Note-se que a omissão do CSMJ afecta também os seus membros. Muito facilmente, perante todas as denúncias públicas, se deduz que a omissão dos membros do Conselho poderá constituir um crime de denegação de justiça (artigo 348.º do Código Penal). De acordo com o Código Penal, deve ser castigado o magistrado (judicial ou do Ministério Público) que, no âmbito das respectivas competências, dolosamente se negue a administrar a justiça ou a aplicar o direito, ou cometa um crime de favorecimento pessoal (artigo 351.º do Código Penal), ou, depois da prática de um crime, preste auxílio a quem o praticou, impedindo, frustrando ou iludindo, no todo ou em parte, a actividade dos órgãos judiciários competentes.

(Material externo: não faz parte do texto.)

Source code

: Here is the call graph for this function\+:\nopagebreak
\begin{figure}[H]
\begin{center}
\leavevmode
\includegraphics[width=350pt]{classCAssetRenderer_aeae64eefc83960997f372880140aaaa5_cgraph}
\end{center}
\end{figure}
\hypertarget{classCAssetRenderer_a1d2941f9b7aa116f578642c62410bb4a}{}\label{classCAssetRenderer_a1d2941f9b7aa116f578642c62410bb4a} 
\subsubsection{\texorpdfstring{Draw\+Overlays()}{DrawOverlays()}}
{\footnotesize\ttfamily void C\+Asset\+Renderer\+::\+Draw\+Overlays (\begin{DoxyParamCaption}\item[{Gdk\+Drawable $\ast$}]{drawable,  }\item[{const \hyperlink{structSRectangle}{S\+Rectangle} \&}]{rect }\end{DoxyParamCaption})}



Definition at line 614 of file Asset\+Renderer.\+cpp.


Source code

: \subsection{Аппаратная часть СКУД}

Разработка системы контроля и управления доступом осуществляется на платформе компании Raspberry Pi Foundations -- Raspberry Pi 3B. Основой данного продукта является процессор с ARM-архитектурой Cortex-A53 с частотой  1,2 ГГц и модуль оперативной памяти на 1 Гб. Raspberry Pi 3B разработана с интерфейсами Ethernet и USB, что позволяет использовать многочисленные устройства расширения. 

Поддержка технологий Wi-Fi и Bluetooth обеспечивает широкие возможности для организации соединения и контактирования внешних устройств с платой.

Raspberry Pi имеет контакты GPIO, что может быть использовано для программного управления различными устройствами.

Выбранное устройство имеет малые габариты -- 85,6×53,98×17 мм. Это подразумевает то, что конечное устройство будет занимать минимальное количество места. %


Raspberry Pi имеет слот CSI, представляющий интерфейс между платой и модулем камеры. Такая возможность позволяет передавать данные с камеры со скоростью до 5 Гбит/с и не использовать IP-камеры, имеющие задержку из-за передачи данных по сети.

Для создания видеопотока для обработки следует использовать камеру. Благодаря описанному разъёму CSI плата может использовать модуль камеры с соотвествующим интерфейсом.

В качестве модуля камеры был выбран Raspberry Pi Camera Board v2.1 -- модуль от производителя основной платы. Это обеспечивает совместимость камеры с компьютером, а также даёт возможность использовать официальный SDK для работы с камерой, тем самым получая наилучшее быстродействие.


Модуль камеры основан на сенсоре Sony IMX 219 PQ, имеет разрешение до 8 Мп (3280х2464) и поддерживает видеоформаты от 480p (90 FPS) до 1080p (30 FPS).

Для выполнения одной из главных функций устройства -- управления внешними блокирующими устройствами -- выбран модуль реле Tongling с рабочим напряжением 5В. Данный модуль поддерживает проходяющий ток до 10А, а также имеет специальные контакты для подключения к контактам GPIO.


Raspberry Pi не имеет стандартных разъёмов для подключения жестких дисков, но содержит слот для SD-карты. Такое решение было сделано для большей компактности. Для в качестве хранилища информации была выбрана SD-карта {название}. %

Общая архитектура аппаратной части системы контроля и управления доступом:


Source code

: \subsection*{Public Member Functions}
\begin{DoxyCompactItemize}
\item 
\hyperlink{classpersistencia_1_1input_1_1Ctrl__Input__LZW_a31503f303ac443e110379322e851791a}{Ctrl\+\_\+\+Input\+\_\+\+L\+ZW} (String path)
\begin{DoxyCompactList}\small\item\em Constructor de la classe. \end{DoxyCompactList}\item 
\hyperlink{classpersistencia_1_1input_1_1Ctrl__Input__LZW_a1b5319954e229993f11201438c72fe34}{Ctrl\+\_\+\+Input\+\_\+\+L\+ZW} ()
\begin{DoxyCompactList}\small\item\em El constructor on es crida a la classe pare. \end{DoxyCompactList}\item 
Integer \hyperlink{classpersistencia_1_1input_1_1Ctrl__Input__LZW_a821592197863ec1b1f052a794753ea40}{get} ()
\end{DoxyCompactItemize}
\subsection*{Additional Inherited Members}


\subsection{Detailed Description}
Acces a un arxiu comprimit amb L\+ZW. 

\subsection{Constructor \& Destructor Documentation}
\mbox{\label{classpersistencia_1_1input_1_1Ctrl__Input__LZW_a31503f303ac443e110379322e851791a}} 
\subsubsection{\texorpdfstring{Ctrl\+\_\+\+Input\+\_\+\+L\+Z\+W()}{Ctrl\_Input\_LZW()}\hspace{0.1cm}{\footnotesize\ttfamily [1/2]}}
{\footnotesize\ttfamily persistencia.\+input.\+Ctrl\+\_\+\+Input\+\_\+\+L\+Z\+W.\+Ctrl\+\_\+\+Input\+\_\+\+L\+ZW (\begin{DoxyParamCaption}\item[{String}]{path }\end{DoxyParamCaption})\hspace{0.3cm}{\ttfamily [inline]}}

Não é difícil argumentar que a presente falta de reacção por parte dos distintos conselheiros membros do CSMJ possa, na prática, preencher os requisitos dos crimes acima mencionados. Cada minuto em que não se age relativamente a Joel Leonardo – enquanto presidente do Tribunal Supremo, e não enquanto cidadão com os seus direitos constitucionais de defesa – é um minuto em que deixa a justiça angolana perder credibilidade face aos seus cidadãos e à comunidade internacional.